Nusrat was born on October 13, 1948 in Faisalabad.
The legendary singer had his first public performance at the age of 16, at his father’s chehlum [40 days after his death]. He chose the Islamic devotional style – Qawwali – as the predominant genre he sang in.
He was 48 years old when he passed away in 1997, having established himself as one of the world’s most outstanding vocalists.
In 1987, the government of Pakistan bestowed the Pride of Performance award on the legendary singer for his contribution to Pakistani music.
Two years before his death, he was honoured with the prestigious UNESCO Music Prize. He received a number of national and international honourary awards in his glorious career.

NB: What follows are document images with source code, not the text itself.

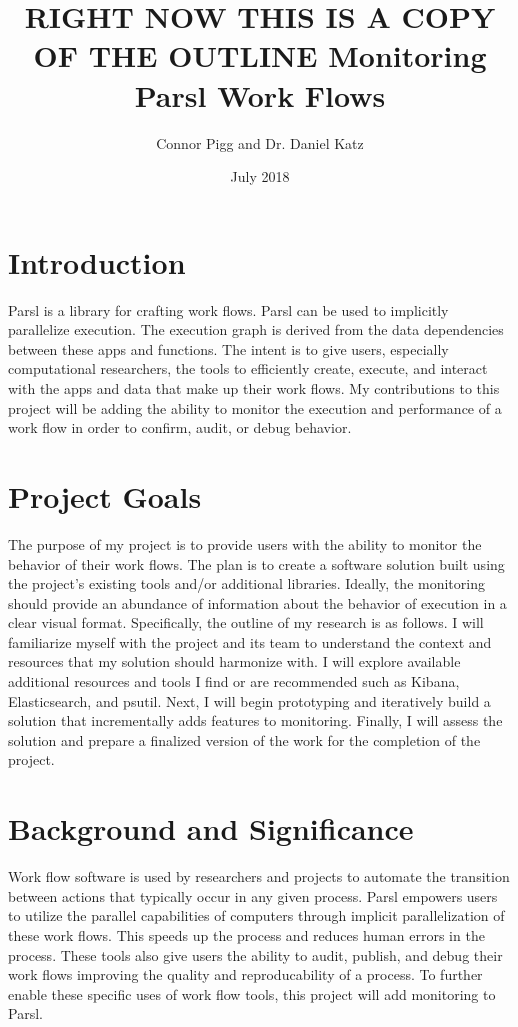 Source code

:\documentclass{article}
\title{\textbf{RIGHT NOW THIS IS A COPY OF THE OUTLINE}
Monitoring Parsl Work Flows}
\author{Connor Pigg and Dr. Daniel Katz}
\date{July 2018}
\begin{document}
\maketitle

\section{Introduction}
Parsl is a library for crafting work flows.\citep{babuji_yadu_2017_853492}
Parsl can be used to implicitly parallelize execution.
The execution graph is derived from the data dependencies between these apps and functions.
The intent is to give users, especially computational researchers, the tools to efficiently create, execute, and interact with the apps and data that make up their work flows.
My contributions to this project will be adding the ability to monitor the execution and performance of a work flow in order to confirm, audit, or debug behavior.

\section{Project Goals}
The purpose of my project is to provide users with the ability to monitor the behavior of their work flows.
The plan is to create a software solution built using the project's existing tools and/or additional libraries.
Ideally, the monitoring should provide an abundance of information about the behavior of execution in a clear visual format.
Specifically, the outline of my research is as follows.
I will familiarize myself with the project and its team to understand the context and resources that my solution should harmonize with.
I will explore available additional resources and tools I find or are recommended such as Kibana, Elasticsearch, and psutil.
Next, I will begin prototyping and iteratively build a solution that incrementally adds features to monitoring.
Finally, I will assess the solution and prepare a finalized version of the work for the completion of the project.

\section{Background and Significance}
Work flow software is used by researchers and projects to automate the transition between actions that typically occur in any given process.
Parsl empowers users to utilize the parallel capabilities of computers through implicit parallelization of these work flows.
This speeds up the process and reduces human errors in the process.
These tools also give users the ability to audit, publish, and debug their work flows improving the quality and reproducability of a process.
To further enable these specific uses of work flow tools, this project will add monitoring to Parsl.
\end{document}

Nusrat’s songs still remain alive among his fans, belonging to all age groups and social backgrounds. His nephew, Rahat Fateh Ali Khan, rose to fame after Nusrat passed away, but the void could never be filled.
The musical maestro is acknowledged as the artiste who defined the art-form of Qawwali for the generations to come.
He toured extensively, performing in over 40 countries including India, Japan, and the United States. He became one of the first Pakistani musicians to have collaborated on several songs with Western musicians including the renowned Peter Gabriel and lead singer of Pearl Jam, Eddie Vedder.
Most of his songs, including “Haq Ali,” (his first song) continue to be re-sung countless times by artists, including Rahat, though his style remains unmatched and unparalleled.
Nusrat holds the Guinness World Record for producing the largest recorded output by a Qawwali artist — a total of 125 albums as of 2001.
Though a follower of Sufism himself, Nusrat’s music transcends all differences to unite music lovers with his enchanting melodies.